Tats Healing

Health center's art gallery puts body art-themed works on display, for a purpose.

· 3 min read
Tats Healing
Hoon by Brian McClear

Imprint: A Creative Exploration of Tattoo Culture
InterCommunity Gallery
East Hartford
Feb. 13, 2026

As I walked in to InterCommunity Gallery, I was greeted by a massive image of a shirtless man, showcasing a tableau of tattoo artistry that covered nearly every inch of his exposed skin. 

That first impression told me that this was a different kind of gallery, with a different kind of purpose. InterCommunity is a health center that focuses on primary care, behavioral health care and addiction recovery services. It operates in an unassuming building sandwiched between a Wendy’s and a highway on ramp. It also hosts a gallery that is home to the Imprint: A Creative Exploration of Tattoo Culture exhibit. It’s no coincidence that a place of healing boasts some of the most impressive artwork I’ve ever seen.

Sonic by Jaii Marc Renee

Scale is an important aspect of art, one that I’ve often overlooked in my writing. The scale of the work on display at InterCommunity overwhelms at first. Then it becomes apparent why the artists have created such large works. How else could artist Jaii Marc Renee capture the delicacies of lips and eyes in their piece Sonic? The henna-like flower designs that adorn the cerulean skin of the woman in the painting highlight her humanity, as if we can see through her to what lies beneath.
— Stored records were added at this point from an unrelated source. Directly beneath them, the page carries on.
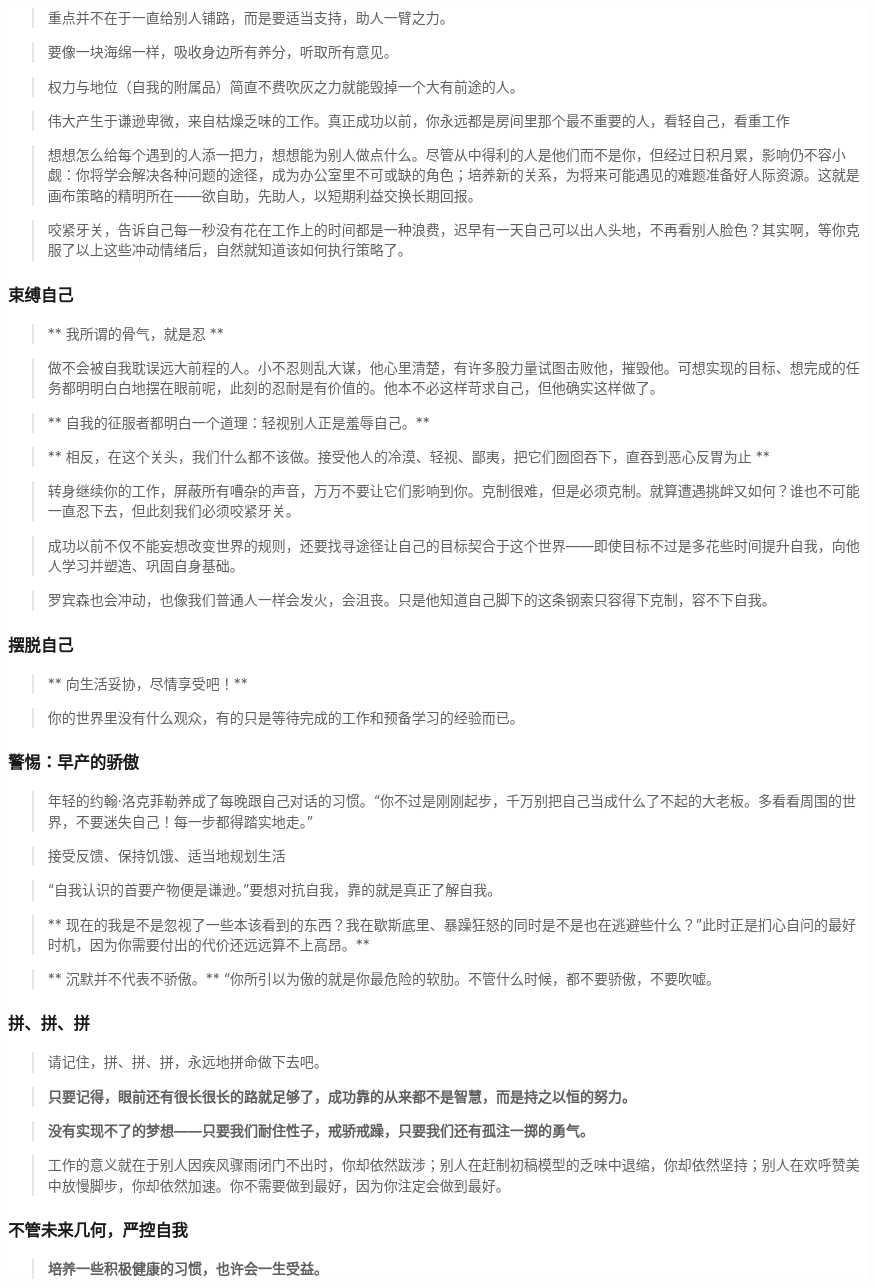 > 重点并不在于一直给别人铺路，而是要适当支持，助人一臂之力。

> 要像一块海绵一样，吸收身边所有养分，听取所有意见。

> 权力与地位（自我的附属品）简直不费吹灰之力就能毁掉一个大有前途的人。

> 伟大产生于谦逊卑微，来自枯燥乏味的工作。真正成功以前，你永远都是房间里那个最不重要的人，看轻自己，看重工作

> 想想怎么给每个遇到的人添一把力，想想能为别人做点什么。尽管从中得利的人是他们而不是你，但经过日积月累，影响仍不容小觑：你将学会解决各种问题的途径，成为办公室里不可或缺的角色；培养新的关系，为将来可能遇见的难题准备好人际资源。这就是画布策略的精明所在——欲自助，先助人，以短期利益交换长期回报。

> 咬紧牙关，告诉自己每一秒没有花在工作上的时间都是一种浪费，迟早有一天自己可以出人头地，不再看别人脸色？其实啊，等你克服了以上这些冲动情绪后，自然就知道该如何执行策略了。

### 束缚自己

> ** 我所谓的骨气，就是忍 **

> 做不会被自我耽误远大前程的人。小不忍则乱大谋，他心里清楚，有许多股力量试图击败他，摧毁他。可想实现的目标、想完成的任务都明明白白地摆在眼前呢，此刻的忍耐是有价值的。他本不必这样苛求自己，但他确实这样做了。

> ** 自我的征服者都明白一个道理：轻视别人正是羞辱自己。**

> ** 相反，在这个关头，我们什么都不该做。接受他人的冷漠、轻视、鄙夷，把它们囫囵吞下，直吞到恶心反胃为止 **

> 转身继续你的工作，屏蔽所有嘈杂的声音，万万不要让它们影响到你。克制很难，但是必须克制。就算遭遇挑衅又如何？谁也不可能一直忍下去，但此刻我们必须咬紧牙关。

> 成功以前不仅不能妄想改变世界的规则，还要找寻途径让自己的目标契合于这个世界——即使目标不过是多花些时间提升自我，向他人学习并塑造、巩固自身基础。

> 罗宾森也会冲动，也像我们普通人一样会发火，会沮丧。只是他知道自己脚下的这条钢索只容得下克制，容不下自我。

### 摆脱自己

> ** 向生活妥协，尽情享受吧！**

> 你的世界里没有什么观众，有的只是等待完成的工作和预备学习的经验而已。

### 警惕：早产的骄傲

> 年轻的约翰·洛克菲勒养成了每晚跟自己对话的习惯。“你不过是刚刚起步，千万别把自己当成什么了不起的大老板。多看看周围的世界，不要迷失自己！每一步都得踏实地走。”

> 接受反馈、保持饥饿、适当地规划生活

> “自我认识的首要产物便是谦逊。”要想对抗自我，靠的就是真正了解自我。

> ** 现在的我是不是忽视了一些本该看到的东西？我在歇斯底里、暴躁狂怒的同时是不是也在逃避些什么？”此时正是扪心自问的最好时机，因为你需要付出的代价还远远算不上高昂。**

> ** 沉默并不代表不骄傲。** “你所引以为傲的就是你最危险的软肋。不管什么时候，都不要骄傲，不要吹嘘。

### 拼、拼、拼

> 请记住，拼、拼、拼，永远地拼命做下去吧。

> **只要记得，眼前还有很长很长的路就足够了，成功靠的从来都不是智慧，而是持之以恒的努力。**

> **没有实现不了的梦想——只要我们耐住性子，戒骄戒躁，只要我们还有孤注一掷的勇气。**

> 工作的意义就在于别人因疾风骤雨闭门不出时，你却依然跋涉；别人在赶制初稿模型的乏味中退缩，你却依然坚持；别人在欢呼赞美中放慢脚步，你却依然加速。你不需要做到最好，因为你注定会做到最好。

### 不管未来几何，严控自我

> **培养一些积极健康的习惯，也许会一生受益。**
Squashed Poverty by Brian Ouellette

Brian Ouellette uses the size of his artwork to focus the viewer on stark, jagged lines and gaunt figures in Squashed Poverty. The Eye of Sauron looks on, unblinking, a fantasy metaphor for the hellish panopticon we’ve willingly built with Ring cameras in our own neighborhoods. The only other eyes in the painting not represented by slits are open in horror at the manmade suffering the subjects endure.

Closeup of Hoon

Even in this gallery of purposeful bigness, Hoon by Brian McClear looms over the rest. The body of the man tells a story that encompasses centuries of Asian culture and mythology, with painstaking care to render each image as legible as all the rest. It’s a physical embodiment of the connection to culture, the connection to history.

It’s difficult to fund freestanding art galleries; as a matter of survival they are typically attached to larger institutions. In my experience, these institutions are either educational or medical. Both recognize the importance of the arts for very different reasons.

Educational institutions seek to protect and preserve art for the education of people now and in the future. For places of healing, art is an active participant in the recovery of the people who view it. It’s not that viewing images of beauty is therapeutic, because sometimes art presents harsh realities, such as Squashed Poverty. Art does something more basic: It encourages us to connect mind, body and soul in an attempt to see the world through the eyes of another person. That in and of itself is not enough when facing illness. But it unifies our being, connects us to a shared human experience and prepares us to do more: more than we thought we ever could when we stare down sickness and confront addiction.

The larger-than-life size of the paintings, the intricate details that flesh out the images, remind us that human beings can accomplish truly heroic feats with time, support and courage. What’s more heroic than getting well?